Where (implicit inner join) vs. explicit inner join - does it affect indexing? - sql

For the query
SELECT * from table_a, b WHERE table_a.id = b.id AND table_a.status ='success'
or
SELECT * from a WHERE table_a.status ='success' JOIN b ON table_a.id = b.id
Somehow, i would tend to create one index (id,status) on table_a for the top form
whereas my natural tendency for the bottom form would be to create two separate indices,
id, and status, on table_a.
the two queries are effectively the same, right? would you index both the same way?
how would you index table_a (assuming this is the only query that exists in the system to avoid other considerations)? one or two indices?

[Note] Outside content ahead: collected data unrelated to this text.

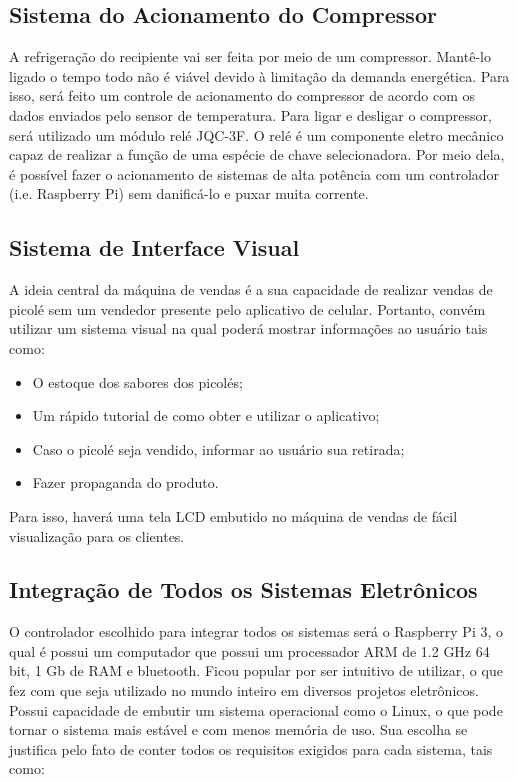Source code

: \subsection{Sistema do Acionamento do Compressor}

A refrigeração do recipiente vai ser feita por meio de um compressor. Mantê-lo ligado o tempo todo não é viável devido à limitação da demanda energética. Para isso, será feito um controle de acionamento do compressor de acordo com os dados enviados pelo sensor de temperatura. Para ligar e desligar o compressor, será utilizado um módulo relé JQC-3F. O relé é um componente eletro mecânico capaz de realizar a função de uma espécie de chave selecionadora. Por meio dela, é possível fazer o acionamento de sistemas de alta potência com um controlador (i.e. Raspberry Pi) sem danificá-lo e puxar muita corrente.

\subsection{Sistema de Interface Visual}

A ideia central da máquina de vendas é a sua capacidade de realizar vendas de picolé sem um vendedor presente pelo aplicativo de celular. Portanto, convém utilizar um sistema visual na qual poderá mostrar informações ao usuário tais como:

\begin{itemize}
  \item O estoque dos sabores dos picolés;
  \item Um rápido tutorial de como obter e utilizar o aplicativo;
  \item Caso o picolé seja vendido, informar ao usuário sua retirada;
  \item Fazer propaganda do produto.
\end{itemize}

Para isso, haverá uma tela LCD embutido no máquina de vendas de fácil visualização para os clientes.

\subsection{Integração de Todos os Sistemas Eletrônicos}

O controlador escolhido para integrar todos os sistemas será o Raspberry Pi 3, o qual é possui um computador que possui um processador ARM de 1.2 GHz 64 bit, 1 Gb de RAM e bluetooth. Ficou popular por ser intuitivo de utilizar, o que fez com que seja utilizado no mundo inteiro em diversos projetos eletrônicos. Possui capacidade de embutir um sistema operacional como o Linux, o que pode tornar o sistema mais estável e com menos memória de uso. Sua escolha se justifica pelo fato de conter todos os requisitos exigidos para cada sistema, tais como:

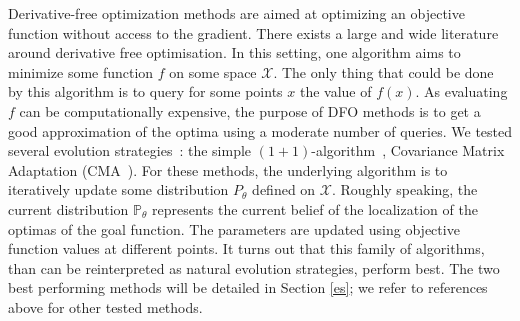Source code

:  Derivative-free optimization methods are aimed at optimizing an objective function without access to the gradient.
 There exists a large and wide literature around derivative free optimisation. In this setting, one algorithm aims to minimize some function $f$ on some space $\mathcal{X}$. The only thing that could be done by this algorithm is to query for some points $x$ the value of $f(x)$. As evaluating $f$ can be computationally expensive, the purpose of DFO methods is to get a good approximation of the optima using a moderate number of queries. 
%
%
%
We tested several evolution strategies~\citep{rechenberg73,Beyer:bookES}: the simple $(1+1)$-algorithm~\citep{opo1,opo2}, Covariance Matrix Adaptation (CMA~\citep{HAN}).
For these methods, the underlying algorithm is to iteratively update some distribution $P_\theta$ defined on $\mathcal{X}$. Roughly speaking, the current  distribution $\mathbb{P}_\theta$ represents the current belief of the localization of the optimas of the goal function.  The parameters are updated using objective function values at different points.
It turns out that this family of algorithms, than can be reinterpreted as natural evolution strategies, perform best. The two best performing methods will be detailed in Section \ref{es}; we refer to references above for other tested methods.

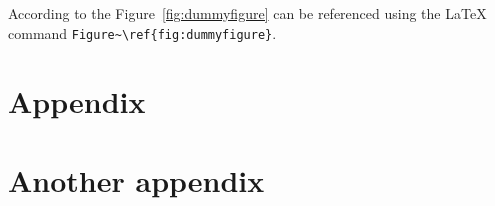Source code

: \documentclass{tut-thesis}
\begin{document}
\blindtext %

According to \textcite{Doe2015} the Figure~\ref{fig:dummyfigure} can be referenced using the \LaTeX{} command \verb|Figure~\ref{fig:dummyfigure}|.
\blindmathpaper %

\printbibliography

\begin{appendices}
\chapter{Appendix}
\blindtext %
\chapter{Another appendix}
\blindtext
\end{appendices}
\end{document}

The "traditional style" and the SQL 92 style inner join are semantically equivalent, and most DBMS will treat them the same (Oracle, for example, does). They will use the same execution plan for both forms (this is, nevertheless, implementation-dependent, and not guaranteed by any standard).
Hence, indexes are used the same way in both forms, too.
Independently of the syntax you use, the appropriate indexing strategy is implementation-dependent: some DBMS (such as Postgres) generally prefer single-column indexes and can combine them very efficiently, others, such as Oracle, can take more advantage from combined (or even covering) indexes (although both forms work for both DBMS of course).
Regarding the syntax of your example, the position of the second WHERE clause surprises me a little bit.
The following two queries are processed the same way in most DBMS:
SELECT * FROM table_a, b WHERE table_a.id = b.id AND table_a.status ='success'
and
SELECT * FROM a JOIN b ON table_a.id = b.id WHERE table_a.status ='success'
However, your second query shifts the WHERE clause inside the FROM clause, which is no valid SQL in my view.
A quick check for
SELECT * from a WHERE table_a.status ='success' JOIN b ON table_a.id = b.id
confirms: MySQL 5.5, Postgres 9.3, and Oracle 11g all yield a syntax error for it.

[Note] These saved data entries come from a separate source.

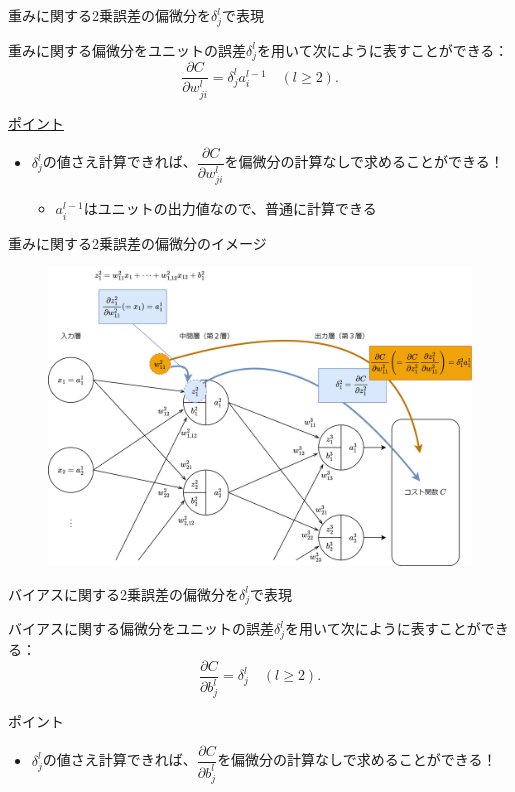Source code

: \documentclass[dvipdfmx,aspectratio=169]{beamer}
\begin{document}
	\begin{frame}{重みに関する2乗誤差の偏微分を$ \delta^l_j $で表現}
		\begin{screen}
			重みに関する偏微分をユニットの誤差$ \delta^l_j $を用いて次にように表すことができる：
			\begin{equation}\label{eq:equation-expressing-the-partial-derivative-with-respect-to-the-weights-using-the-unit-error}
				\dfrac{\partial C}{\partial w^l_{ji}} = \delta^l_j a^{l-1}_i\quad (l \geq 2).
			\end{equation}
		\end{screen}
		\underline{ポイント}
		\begin{itemize}
			\item $ \delta^l_j $の値さえ計算できれば、$ \dfrac{\partial C}{\partial w^l_{ji}} $を偏微分の計算なしで求めることができる！
			\begin{itemize}
				\item $ a^{l-1}_i $はユニットの出力値なので、普通に計算できる
			\end{itemize}
		\end{itemize}
	\end{frame}
	\begin{frame}{重みに関する2乗誤差の偏微分のイメージ}
		\begin{figure}
			\centering
			\includegraphics[width=0.7\linewidth]{img/image-of-the-partial-derivative-of-the-squared-error-with-respect-to-the-weights}
		\end{figure}
	\end{frame}
	\begin{frame}{バイアスに関する2乗誤差の偏微分を$ \delta^l_j $で表現}
		\begin{screen}
			バイアスに関する偏微分をユニットの誤差$ \delta^l_j $を用いて次にように表すことができる：
			\begin{equation}\label{eq:equation-expressing-the-partial-derivative-with-respect-to-the-bias-using-the-unit-error}
				\dfrac{\partial C}{\partial b^l_j} = \delta^l_j\quad (l \geq 2).
			\end{equation}
		\end{screen}
		ポイント
		\begin{itemize}
			\item $ \delta^l_j $の値さえ計算できれば、$ \dfrac{\partial C}{\partial b^l_j} $を偏微分の計算なしで求めることができる！
		\end{itemize}
	\end{frame}
\end{document}
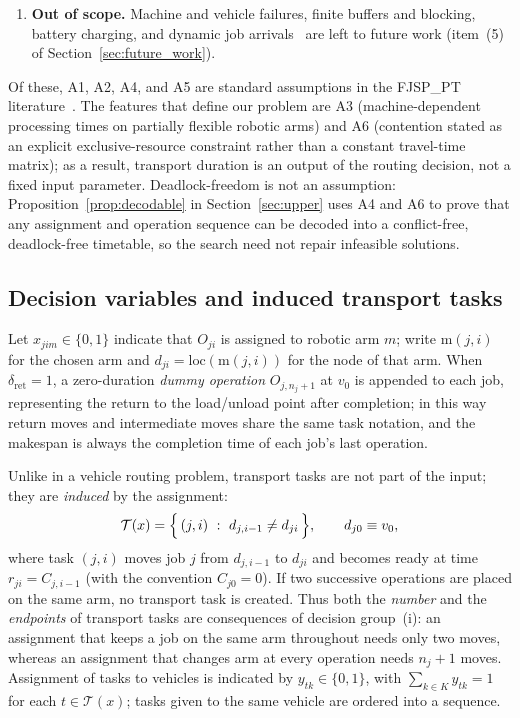 \documentclass[manuscript,screen,review]{acmart}
\begin{document}
\begin{enumerate}[label=\textbf{A\arabic*.},leftmargin=*,topsep=2pt,itemsep=2pt]
\item \textbf{Out of scope.} Machine and vehicle failures, finite buffers and blocking, battery charging, and dynamic
job arrivals~\cite{gui2023dynamic,zhao2026deep} are left to future work (item~(5) of Section~\ref{sec:future_work}).
\end{enumerate}

Of these, A1, A2, A4, and A5 are standard assumptions in the FJSP\_PT literature~\cite{xin2025review}. The features that define our problem are A3 (machine-dependent processing times on partially flexible robotic arms) and A6 (contention stated as an explicit exclusive-resource constraint rather than a constant travel-time matrix);
as a result, transport duration is an output of the routing decision, not a fixed input parameter.
Deadlock-freedom is not an assumption: Proposition~\ref{prop:decodable} in Section~\ref{sec:upper} uses A4 and A6 to prove that any assignment and operation sequence can be decoded into a conflict-free, deadlock-free timetable, so the search need not repair infeasible solutions.

\subsection{Decision variables and induced transport tasks}

Let $x_{jim}\in\{0,1\}$ indicate that $O_{ji}$ is assigned to robotic arm $m$; write $\mathrm{m}(j,i)$ for the chosen arm and
$d_{ji}=\mathrm{loc}(\mathrm{m}(j,i))$ for the node of that arm. When $\delta_{\mathrm{ret}}=1$,
a zero-duration \emph{dummy operation} $O_{j,n_j+1}$ at $v_0$ is appended to each job, representing the return to the load/unload point after completion;
in this way return moves and intermediate moves share the same task notation, and the makespan is always the completion time of each job's last operation.

Unlike in a vehicle routing problem, transport tasks are not part of the input; they are \emph{induced} by the assignment:
\begin{equation}
\label{eq:tasks}
\mathcal{T}(x)=\Bigl\{\,(j,i)\ :\ d_{j,i-1}\neq d_{ji}\,\Bigr\},
\qquad d_{j0}\equiv v_0 ,
\end{equation}
where task $(j,i)$ moves job $j$ from $d_{j,i-1}$ to $d_{ji}$ and becomes ready at time
$r_{ji}=C_{j,i-1}$ (with the convention $C_{j0}=0$). If two successive operations are placed on the same arm, no
transport task is created. Thus both the \emph{number} and the \emph{endpoints} of transport tasks are consequences of decision group~(i): an assignment that keeps a job
on the same arm throughout needs only two moves, whereas an assignment that changes arm at every operation needs $n_j+1$ moves.
Assignment of tasks to vehicles is indicated by $y_{tk}\in\{0,1\}$, with
$\sum_{k\in K}y_{tk}=1$ for each $t\in\mathcal{T}(x)$; tasks given to the same vehicle are ordered into a sequence.
\end{document}
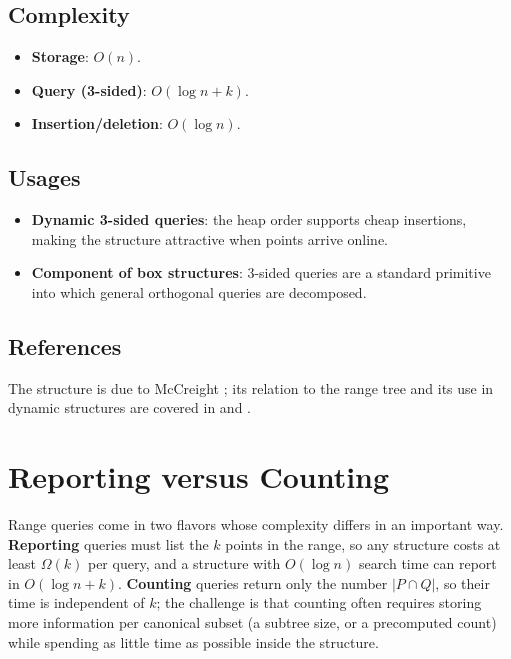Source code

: \subsection{Complexity}

\begin{itemize}
  \item \textbf{Storage}: $O(n)$.
  \item \textbf{Query (3-sided)}: $O(\log n + k)$.
  \item \textbf{Insertion/deletion}: $O(\log n)$.
\end{itemize}

\subsection{Usages}

\begin{itemize}
  \item \textbf{Dynamic 3-sided queries}: the heap order supports cheap
    insertions, making the structure attractive when points arrive online.
  \item \textbf{Component of box structures}: 3-sided queries are a
    standard primitive into which general orthogonal queries are
    decomposed.
\end{itemize}

\subsection{References}

The structure is due to McCreight \cite{mccreight1985}; its relation to
the range tree and its use in dynamic structures are covered in
\cite{berg2008} and \cite{overmars1983}.

\section{Reporting versus Counting}
\label{sec:rangesearch_reporting_counting}

Range queries come in two flavors whose complexity differs in an important
way. \textbf{Reporting} queries must list the $k$ points in the range, so
any structure costs at least $\Omega(k)$ per query, and a structure with
$O(\log n)$ search time can report in $O(\log n + k)$. \textbf{Counting}
queries return only the number $|P \cap Q|$, so their time is independent
of $k$; the challenge is that counting often requires storing more
information per canonical subset (a subtree size, or a precomputed count)
while spending as little time as possible inside the structure.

The two queries should be optimized to perform the same way; however, the join syntax is ANSI compliant, and the older version should be deprecated. As far as index usage is concerned, you only want to touch a table (index) once. The RDBMS and tabular design you are using will determine the specifics as to whether or not you need to include the PRIMARY KEY (assuming that's what ID represents in your example) in a covering index. Also, SELECT * may or may not be covered; better to use specific column names.

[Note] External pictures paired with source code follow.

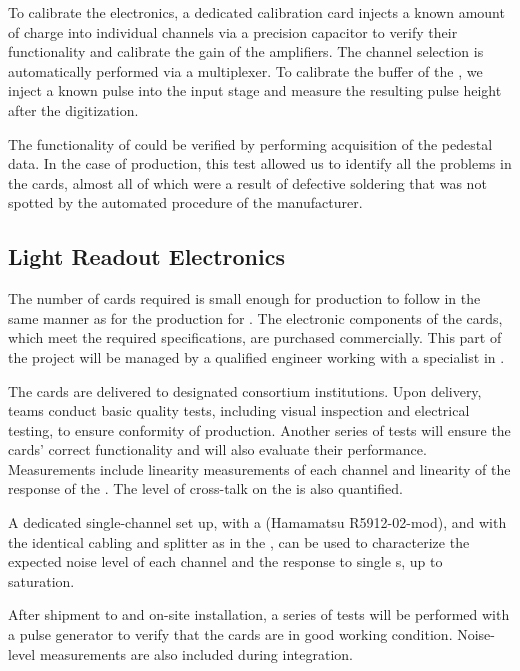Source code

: To calibrate the   electronics, a dedicated calibration card %
injects  a known amount of charge into individual  channels via a precision capacitor to verify their functionality and calibrate the gain of the amplifiers. The channel selection is automatically performed via a multiplexer. To calibrate the  buffer of the  , we inject a known pulse into the input stage and measure the resulting pulse height after the digitization. 



The functionality of  could be verified by performing acquisition of the pedestal data. In the case of  production, this test allowed us to identify all the problems in the cards, almost all of which%
were a result of defective soldering that was not spotted by the automated  procedure of the manufacturer. 


\subsection{Light Readout Electronics}
\label{ssec:dp-tpcelec-prod-lro}


The number of   cards required is small enough for production to follow in the same manner as for the production for .
The electronic components of the cards, which meet the required specifications, are purchased commercially. This part of the project will be managed by a qualified engineer working with a specialist in .

The cards are delivered to designated consortium institutions. Upon delivery, teams conduct basic quality tests, including visual inspection and electrical testing, to ensure conformity of production. Another series of tests will ensure the cards' %
correct %
functionality and will also evaluate their performance. Measurements include linearity measurements of each  channel and linearity of the response of the . The level of cross-talk on the  is also quantified. %

A dedicated single-channel set up, with a  (Hamamatsu R5912-02-mod), and with the identical cabling and splitter as in the , can be used to characterize the expected noise level of each channel and the response to single \phel{}s, up to saturation. 

After shipment to  and on-site installation, a series of tests will be performed with a pulse generator to verify that the cards are in good working condition. Noise-level measurements are also included during integration.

Well you ruled out other queries but there are still open questions: particularly about the data distribution. E.g. how to to number of rows WHERE table_a.status ='success' compare to the table size of table_b? Depending on the optimizers estimates the has to make two important decisions:
Which join algorithm to use (Nested Loops; Hash or Sort/Merge)
In which order to process the table?
Unfortunately these decision affect indexing (and are affected by indexing!)
Example: consider there is only one row WHERE table_a.status ='success'. Than it would be fine to have an index on table_a.status to find that row quickly. Next, we'd like to have an index on table_b.id to find the corresponding rows quickly using a nested loops join. Considering that you select * it doesn't make any sense to include additional columns into these indexes (not considering any other queries in the system).
But now imagine that you don't have an index on table_a.status but on table_a.id and that this table is huge compared to table_b. For demonstration let's assume table_b has only one row (extreme case, of course). Now it would be better to go to table_b, fetch all rows (just one) and than fetch the corresponding rows from table_a using the index. You see how indexing affects the join order? (for a nested loops join in this example)
This is just one simple example how things interact. Most database have three join algorithms to chose from (except MySQL).
If you create the three mentioned indexes and look which way the database executions the join (explain plan) you'll note that one or two of the indexes remains unused for the specific join-algo/join-order selected for your query. In theory, you could drop that indexes. However, keep in mind that the optimizer makes his decision based on the statistics available to him and that the optimizers estimations might be wrong.
You can find more about indexing joins on my web-site: http://use-the-index-luke.com/sql/join

Related

JOIN only if boolean is true

Is there a way to hint to Postgres that it should only attempt to do a JOIN lookup if in_table_b is set? This is purely a performance optimization and would not change the results.
Table A:
id Serial
in_table_b Boolean
Table B:
id Int (Foreign Key A.id)
foobar Text
Current query:
SELECT A.id, A.in_table_b, B.foobar FROM A LEFT JOIN B ON a.id = B.id;
I'd like a clause that effectively says: do not try to do an index lookup on B if in_table_b is false. However, I do want to return rows in A even if there is no matching row in B.
You can't really (and, in general, shouldn't try to) control how the database executes the query. SQL is a descriptive language: you tell the database the results that you want, and trust it to make the best decision in terms of execution plan - database designers put lot of effort into building engines that figure out the best possible strategy.
I would just add another condition to the on clause of the left join; this is the simplest way to express what you want:
select a.id, a.in_table_b, b.foobar
from a
left join b on a.id = b.id and a.in_table_b;
I would recommend an index on a(in_table_b, id): this might somehow hint the query planner on how to proceed (the ordering of columns in the index is important here). However, it might also consider that a boolean column is not a very good pick, because the cardinality is not good (there are only two possible values). The database might still go for the index lookup - and actually, this could very well be the most efficient option.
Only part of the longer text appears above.